> [EXERCISE AIM]
Your response should contain every line from the data below that holds the string "more".

◆ ◆ ◆ ◆

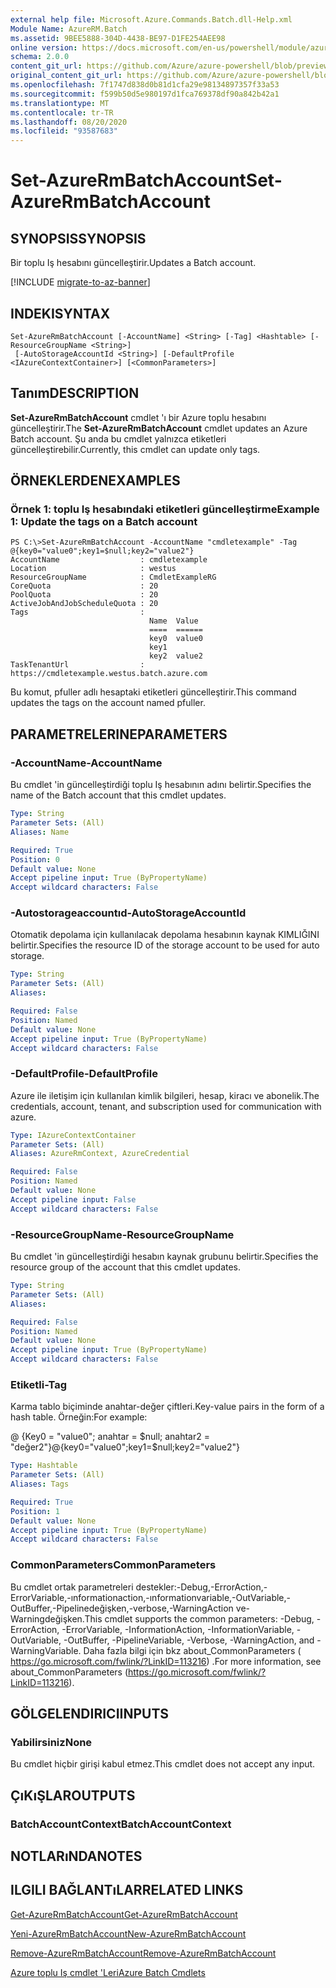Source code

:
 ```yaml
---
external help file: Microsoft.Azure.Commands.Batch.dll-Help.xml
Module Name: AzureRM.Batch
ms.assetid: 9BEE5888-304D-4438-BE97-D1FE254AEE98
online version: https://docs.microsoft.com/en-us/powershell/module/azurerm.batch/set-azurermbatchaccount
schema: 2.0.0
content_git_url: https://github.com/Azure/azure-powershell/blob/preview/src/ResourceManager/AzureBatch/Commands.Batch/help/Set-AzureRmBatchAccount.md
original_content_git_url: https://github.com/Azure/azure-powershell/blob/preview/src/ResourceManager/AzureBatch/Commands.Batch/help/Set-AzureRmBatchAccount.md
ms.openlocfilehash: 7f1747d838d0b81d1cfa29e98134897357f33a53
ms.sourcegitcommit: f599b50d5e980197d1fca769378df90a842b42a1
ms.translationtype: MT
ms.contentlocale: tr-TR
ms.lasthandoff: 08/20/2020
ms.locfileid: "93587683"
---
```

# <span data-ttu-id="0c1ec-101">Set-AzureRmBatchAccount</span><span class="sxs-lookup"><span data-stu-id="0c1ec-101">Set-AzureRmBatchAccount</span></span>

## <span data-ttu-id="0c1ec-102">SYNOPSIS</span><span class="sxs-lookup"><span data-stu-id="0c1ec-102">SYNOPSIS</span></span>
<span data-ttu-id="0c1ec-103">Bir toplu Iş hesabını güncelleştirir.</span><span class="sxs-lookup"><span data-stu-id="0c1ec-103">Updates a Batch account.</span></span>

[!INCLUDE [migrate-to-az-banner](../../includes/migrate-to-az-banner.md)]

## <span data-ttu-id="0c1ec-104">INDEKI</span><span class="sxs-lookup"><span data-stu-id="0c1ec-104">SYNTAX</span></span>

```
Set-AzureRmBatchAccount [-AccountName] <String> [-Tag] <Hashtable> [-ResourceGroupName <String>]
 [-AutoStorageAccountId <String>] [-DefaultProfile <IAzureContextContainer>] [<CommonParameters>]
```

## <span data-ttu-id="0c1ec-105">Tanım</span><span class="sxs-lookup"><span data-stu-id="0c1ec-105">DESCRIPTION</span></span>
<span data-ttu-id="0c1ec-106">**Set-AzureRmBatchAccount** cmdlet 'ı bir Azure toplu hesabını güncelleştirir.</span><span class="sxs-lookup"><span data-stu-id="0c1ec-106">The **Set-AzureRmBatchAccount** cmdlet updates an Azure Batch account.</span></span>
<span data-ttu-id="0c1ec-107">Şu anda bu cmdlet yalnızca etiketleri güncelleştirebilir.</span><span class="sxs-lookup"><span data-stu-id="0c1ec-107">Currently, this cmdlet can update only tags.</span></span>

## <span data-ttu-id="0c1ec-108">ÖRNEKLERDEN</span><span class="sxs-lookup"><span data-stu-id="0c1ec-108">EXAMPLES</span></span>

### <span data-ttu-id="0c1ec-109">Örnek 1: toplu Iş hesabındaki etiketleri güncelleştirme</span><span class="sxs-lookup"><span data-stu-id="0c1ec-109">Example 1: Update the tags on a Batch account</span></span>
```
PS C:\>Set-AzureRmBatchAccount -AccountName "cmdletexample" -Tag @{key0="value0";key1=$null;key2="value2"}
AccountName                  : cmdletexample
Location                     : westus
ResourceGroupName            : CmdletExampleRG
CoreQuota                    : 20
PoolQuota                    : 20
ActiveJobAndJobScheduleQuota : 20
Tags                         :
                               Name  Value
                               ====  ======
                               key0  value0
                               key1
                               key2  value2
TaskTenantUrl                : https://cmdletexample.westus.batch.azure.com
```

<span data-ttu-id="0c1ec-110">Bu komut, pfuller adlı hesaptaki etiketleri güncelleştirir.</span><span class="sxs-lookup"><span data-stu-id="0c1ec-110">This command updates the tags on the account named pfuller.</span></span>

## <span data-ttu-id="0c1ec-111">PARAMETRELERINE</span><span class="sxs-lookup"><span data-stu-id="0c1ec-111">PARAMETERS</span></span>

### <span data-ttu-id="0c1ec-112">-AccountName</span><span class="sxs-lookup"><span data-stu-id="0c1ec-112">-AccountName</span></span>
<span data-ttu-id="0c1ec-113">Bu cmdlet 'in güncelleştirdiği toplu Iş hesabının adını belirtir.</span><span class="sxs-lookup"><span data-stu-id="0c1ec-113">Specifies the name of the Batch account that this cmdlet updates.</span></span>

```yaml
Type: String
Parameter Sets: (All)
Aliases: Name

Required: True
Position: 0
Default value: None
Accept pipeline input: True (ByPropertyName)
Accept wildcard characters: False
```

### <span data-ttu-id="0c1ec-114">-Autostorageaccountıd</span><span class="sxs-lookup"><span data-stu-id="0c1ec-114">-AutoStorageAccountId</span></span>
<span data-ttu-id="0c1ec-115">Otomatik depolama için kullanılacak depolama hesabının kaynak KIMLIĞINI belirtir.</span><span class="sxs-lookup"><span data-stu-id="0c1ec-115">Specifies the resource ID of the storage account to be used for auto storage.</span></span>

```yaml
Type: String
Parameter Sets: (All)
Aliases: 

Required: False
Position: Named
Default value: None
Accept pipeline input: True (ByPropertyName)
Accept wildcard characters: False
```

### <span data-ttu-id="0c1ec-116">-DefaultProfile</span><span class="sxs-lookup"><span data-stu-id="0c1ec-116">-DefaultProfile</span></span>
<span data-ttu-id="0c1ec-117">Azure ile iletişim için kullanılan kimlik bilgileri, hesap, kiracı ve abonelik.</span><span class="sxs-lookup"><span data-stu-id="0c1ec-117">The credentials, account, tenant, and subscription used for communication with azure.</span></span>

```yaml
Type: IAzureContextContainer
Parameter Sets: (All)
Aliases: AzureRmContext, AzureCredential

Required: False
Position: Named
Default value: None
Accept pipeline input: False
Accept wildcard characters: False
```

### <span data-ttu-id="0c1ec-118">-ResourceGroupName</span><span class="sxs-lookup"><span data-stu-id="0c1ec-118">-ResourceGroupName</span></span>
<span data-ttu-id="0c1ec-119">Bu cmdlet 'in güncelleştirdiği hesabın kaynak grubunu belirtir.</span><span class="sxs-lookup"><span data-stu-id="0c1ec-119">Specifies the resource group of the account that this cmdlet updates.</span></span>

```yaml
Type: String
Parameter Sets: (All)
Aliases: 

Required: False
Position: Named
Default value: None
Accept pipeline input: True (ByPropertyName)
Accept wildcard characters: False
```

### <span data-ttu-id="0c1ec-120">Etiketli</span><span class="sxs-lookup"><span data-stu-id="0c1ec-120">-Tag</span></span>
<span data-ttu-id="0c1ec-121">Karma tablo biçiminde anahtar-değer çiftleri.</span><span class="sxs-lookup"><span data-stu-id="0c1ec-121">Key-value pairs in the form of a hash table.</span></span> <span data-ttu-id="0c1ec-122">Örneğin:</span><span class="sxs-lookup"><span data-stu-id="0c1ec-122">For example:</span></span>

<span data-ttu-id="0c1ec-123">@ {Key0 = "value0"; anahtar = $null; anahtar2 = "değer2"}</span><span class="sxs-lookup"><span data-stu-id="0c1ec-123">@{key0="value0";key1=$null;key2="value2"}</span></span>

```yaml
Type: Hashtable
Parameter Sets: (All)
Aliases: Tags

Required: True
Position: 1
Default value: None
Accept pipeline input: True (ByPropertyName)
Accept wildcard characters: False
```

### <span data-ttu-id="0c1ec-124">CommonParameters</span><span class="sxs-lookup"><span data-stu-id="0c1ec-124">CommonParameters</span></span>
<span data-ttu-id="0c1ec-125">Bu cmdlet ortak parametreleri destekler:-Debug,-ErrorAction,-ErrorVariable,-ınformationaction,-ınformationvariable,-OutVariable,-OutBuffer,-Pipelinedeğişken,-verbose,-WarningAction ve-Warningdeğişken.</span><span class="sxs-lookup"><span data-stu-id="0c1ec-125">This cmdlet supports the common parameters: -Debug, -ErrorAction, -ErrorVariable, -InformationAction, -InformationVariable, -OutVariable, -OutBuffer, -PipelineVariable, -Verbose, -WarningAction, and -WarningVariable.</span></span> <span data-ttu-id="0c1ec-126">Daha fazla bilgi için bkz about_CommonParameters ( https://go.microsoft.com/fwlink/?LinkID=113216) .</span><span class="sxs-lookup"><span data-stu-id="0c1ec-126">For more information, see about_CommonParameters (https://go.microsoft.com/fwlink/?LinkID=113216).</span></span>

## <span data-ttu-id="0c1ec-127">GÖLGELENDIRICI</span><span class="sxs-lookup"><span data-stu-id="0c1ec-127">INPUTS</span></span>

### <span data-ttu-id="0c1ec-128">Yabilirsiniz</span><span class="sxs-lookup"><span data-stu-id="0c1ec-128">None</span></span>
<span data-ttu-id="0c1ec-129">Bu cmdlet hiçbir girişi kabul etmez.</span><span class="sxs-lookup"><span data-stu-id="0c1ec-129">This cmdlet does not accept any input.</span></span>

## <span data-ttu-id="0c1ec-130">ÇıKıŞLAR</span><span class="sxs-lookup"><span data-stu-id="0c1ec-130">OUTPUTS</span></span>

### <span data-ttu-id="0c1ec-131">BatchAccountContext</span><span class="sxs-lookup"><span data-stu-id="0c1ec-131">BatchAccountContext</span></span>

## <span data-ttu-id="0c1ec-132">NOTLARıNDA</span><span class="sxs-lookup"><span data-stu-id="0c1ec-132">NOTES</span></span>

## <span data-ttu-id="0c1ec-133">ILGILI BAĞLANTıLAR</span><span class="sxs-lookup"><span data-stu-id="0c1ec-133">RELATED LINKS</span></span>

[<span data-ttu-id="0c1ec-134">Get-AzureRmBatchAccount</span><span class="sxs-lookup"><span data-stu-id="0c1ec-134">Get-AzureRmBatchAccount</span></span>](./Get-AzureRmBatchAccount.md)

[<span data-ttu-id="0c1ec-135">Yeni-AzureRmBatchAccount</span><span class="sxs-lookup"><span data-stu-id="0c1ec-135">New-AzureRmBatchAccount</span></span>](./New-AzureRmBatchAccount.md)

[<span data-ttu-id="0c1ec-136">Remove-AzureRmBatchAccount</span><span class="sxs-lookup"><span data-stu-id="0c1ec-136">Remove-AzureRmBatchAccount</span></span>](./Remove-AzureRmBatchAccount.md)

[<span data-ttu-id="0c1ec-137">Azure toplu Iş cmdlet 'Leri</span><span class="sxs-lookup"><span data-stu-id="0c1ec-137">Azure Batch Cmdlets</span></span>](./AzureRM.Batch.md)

◆ ◆ ◆ ◆

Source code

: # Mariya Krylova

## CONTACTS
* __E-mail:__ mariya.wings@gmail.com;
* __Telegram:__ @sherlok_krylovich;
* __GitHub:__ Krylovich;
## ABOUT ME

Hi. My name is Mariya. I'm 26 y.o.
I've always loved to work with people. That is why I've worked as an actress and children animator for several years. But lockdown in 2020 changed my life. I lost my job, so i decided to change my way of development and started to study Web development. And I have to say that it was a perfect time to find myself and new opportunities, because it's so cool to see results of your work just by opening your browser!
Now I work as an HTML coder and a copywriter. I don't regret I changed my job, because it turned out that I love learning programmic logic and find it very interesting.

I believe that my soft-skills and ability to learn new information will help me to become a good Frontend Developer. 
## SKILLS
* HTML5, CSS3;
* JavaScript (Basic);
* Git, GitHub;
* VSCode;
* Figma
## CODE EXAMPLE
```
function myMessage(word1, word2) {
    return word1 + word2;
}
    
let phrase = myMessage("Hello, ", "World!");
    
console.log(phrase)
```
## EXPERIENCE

◆ ◆ ◆ ◆

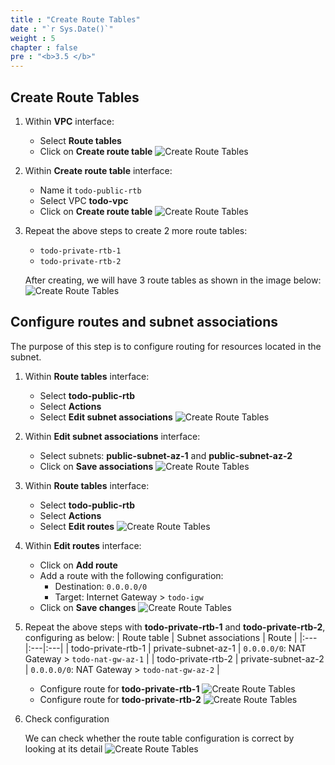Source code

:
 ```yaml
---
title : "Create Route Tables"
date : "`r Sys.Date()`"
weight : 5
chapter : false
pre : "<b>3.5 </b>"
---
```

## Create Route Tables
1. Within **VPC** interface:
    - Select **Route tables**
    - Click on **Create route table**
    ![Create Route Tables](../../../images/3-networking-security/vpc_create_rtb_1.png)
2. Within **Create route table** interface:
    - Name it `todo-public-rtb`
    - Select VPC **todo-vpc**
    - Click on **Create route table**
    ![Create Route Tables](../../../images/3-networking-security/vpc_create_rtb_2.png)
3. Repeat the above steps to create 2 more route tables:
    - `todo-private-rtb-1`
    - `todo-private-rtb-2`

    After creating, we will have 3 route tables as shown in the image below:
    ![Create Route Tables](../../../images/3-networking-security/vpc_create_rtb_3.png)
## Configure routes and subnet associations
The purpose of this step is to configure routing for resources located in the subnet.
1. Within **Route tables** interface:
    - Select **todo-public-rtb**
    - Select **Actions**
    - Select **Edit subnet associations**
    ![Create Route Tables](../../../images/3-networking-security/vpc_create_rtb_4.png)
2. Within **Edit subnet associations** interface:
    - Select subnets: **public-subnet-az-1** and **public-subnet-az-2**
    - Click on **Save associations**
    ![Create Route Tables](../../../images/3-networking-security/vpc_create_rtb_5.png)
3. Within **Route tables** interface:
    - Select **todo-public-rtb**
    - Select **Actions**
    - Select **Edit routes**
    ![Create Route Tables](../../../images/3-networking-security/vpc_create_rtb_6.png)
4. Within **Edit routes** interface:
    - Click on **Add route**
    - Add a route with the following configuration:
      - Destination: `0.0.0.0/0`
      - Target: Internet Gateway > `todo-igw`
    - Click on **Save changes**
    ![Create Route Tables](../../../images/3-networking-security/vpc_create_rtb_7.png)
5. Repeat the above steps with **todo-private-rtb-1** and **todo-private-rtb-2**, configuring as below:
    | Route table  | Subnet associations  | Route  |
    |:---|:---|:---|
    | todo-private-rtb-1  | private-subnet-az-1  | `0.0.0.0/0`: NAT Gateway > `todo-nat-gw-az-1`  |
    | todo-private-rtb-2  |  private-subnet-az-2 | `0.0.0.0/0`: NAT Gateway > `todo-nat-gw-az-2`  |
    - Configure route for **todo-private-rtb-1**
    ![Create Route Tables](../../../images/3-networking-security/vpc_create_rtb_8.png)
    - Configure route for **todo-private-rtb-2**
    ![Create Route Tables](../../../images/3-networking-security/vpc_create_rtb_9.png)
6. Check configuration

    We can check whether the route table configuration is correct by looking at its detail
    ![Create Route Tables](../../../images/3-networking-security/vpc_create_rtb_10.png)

◆ ◆ ◆ ◆

> [RESULT OF THIS TASK]
<span data-ttu-id="0c1ec-125">Bu cmdlet ortak parametreleri destekler:-Debug,-ErrorAction,-ErrorVariable,-ınformationaction,-ınformationvariable,-OutVariable,-OutBuffer,-Pipelinedeğişken,-verbose,-WarningAction ve-Warningdeğişken.</span><span class="sxs-lookup"><span data-stu-id="0c1ec-125">This cmdlet supports the common parameters: -Debug, -ErrorAction, -ErrorVariable, -InformationAction, -InformationVariable, -OutVariable, -OutBuffer, -PipelineVariable, -Verbose, -WarningAction, and -WarningVariable.</span></span> <span data-ttu-id="0c1ec-126">Daha fazla bilgi için bkz about_CommonParameters ( https://go.microsoft.com/fwlink/?LinkID=113216) .</span><span class="sxs-lookup"><span data-stu-id="0c1ec-126">For more information, see about_CommonParameters (https://go.microsoft.com/fwlink/?LinkID=113216).</span></span>
3. Repeat the above steps to create 2 more route tables:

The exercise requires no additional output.